Mr. Nader opened his news conference by attacking the Clinton administration as having failed to improve the condition of the poor. He argued that most low-income workers make less today in inflation-adjusted dollars than they did in the 1970's. And he called for raising the federal minimum wage to $8.50 an hour, from $5.15, repealing laws that restrict labor organizing and devoting much of the federal surplus to a "Marshall Plan" to rebuild cities.

"The cruel truth is that few of the benefits of a booming stock market and good economic times at the top have trickled down to millions of American families," he said.

But Mr. Nader quickly moved to a wide-ranging attack on Mr. Gore's environmental record, accusing the vice president of reneging on a host of pledges over the past eight years.

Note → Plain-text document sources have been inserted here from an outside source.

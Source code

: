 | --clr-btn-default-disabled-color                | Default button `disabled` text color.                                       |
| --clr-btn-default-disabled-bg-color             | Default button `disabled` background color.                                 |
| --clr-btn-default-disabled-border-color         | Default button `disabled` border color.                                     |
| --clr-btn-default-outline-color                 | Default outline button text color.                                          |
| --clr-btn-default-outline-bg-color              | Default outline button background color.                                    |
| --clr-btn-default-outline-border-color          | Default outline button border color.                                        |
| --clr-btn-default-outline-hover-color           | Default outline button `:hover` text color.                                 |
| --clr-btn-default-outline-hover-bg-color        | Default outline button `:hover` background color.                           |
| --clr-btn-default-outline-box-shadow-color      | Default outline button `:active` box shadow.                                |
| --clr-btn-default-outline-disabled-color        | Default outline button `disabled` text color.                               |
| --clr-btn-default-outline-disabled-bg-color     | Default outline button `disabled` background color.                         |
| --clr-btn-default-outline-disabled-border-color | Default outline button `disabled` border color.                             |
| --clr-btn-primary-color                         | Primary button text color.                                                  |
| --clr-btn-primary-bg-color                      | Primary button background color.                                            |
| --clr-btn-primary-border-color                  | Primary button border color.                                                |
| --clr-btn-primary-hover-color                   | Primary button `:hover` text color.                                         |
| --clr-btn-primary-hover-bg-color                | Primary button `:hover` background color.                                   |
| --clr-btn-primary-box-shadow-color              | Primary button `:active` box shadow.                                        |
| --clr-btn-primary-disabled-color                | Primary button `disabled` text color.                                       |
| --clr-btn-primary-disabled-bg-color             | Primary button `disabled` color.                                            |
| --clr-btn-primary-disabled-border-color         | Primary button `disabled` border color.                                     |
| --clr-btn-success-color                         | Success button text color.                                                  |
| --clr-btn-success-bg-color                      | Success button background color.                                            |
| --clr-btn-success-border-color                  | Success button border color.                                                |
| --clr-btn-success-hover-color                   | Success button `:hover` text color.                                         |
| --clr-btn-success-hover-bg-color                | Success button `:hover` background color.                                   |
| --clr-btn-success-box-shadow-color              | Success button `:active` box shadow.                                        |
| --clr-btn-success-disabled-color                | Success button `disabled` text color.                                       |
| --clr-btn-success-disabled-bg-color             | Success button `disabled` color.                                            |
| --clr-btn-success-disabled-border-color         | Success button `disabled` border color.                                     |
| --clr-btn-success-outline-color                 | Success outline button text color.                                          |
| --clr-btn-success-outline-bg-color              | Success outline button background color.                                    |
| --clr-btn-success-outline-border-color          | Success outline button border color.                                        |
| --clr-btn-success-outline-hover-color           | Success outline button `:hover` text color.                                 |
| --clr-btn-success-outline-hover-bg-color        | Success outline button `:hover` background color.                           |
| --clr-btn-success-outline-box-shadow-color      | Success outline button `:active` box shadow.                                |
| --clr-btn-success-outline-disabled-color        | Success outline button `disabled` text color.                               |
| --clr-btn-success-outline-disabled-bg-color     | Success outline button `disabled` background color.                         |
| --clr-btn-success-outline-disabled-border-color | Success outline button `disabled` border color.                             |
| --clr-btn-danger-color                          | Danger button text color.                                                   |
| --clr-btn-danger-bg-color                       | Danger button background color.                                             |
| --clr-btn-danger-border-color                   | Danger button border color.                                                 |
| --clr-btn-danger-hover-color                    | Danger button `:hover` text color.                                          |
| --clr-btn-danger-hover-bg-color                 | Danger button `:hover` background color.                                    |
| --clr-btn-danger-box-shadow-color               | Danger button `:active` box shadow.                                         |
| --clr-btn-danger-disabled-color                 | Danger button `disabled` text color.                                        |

Among them: failing to close a hazardous waste incinerator in Ohio, not pushing for higher fuel-efficiency standards in automobiles and allowing federal prosecution of environmental crimes to decline.

Kym Spell, a spokeswoman for the Gore campaign, said: "Voters who are informed about the issues know that big things are at stake in this election, like a woman's right to choose. The voters who care about these issues know that the differences between Al Gore and George Bush are like night and day."

During an extensive question-and- answer period, Mr. Nader said his campaign would actually help liberals fight for their causes by forcing the party's dominant centrist wing to pay more attention to them.

"Already the progressive wing of the Democratic Party suddenly is getting its calls returned by the right-wing Democratic Party operatives who are running that party into the ground as they morph it into a Republican Party impostor," he said.

He dismissed assertions that he might derail Mr. Gore's candidacy, paraphrasing David Letterman.

"Only Al Gore can beat Al Gore," Mr. Nader said. "And he's been doing a pretty good job of that. Up against one of the most bumbling, corporate-indentured, horrible- record Republican candidates, George W. Bush, and he's still in a neck-and-neck race."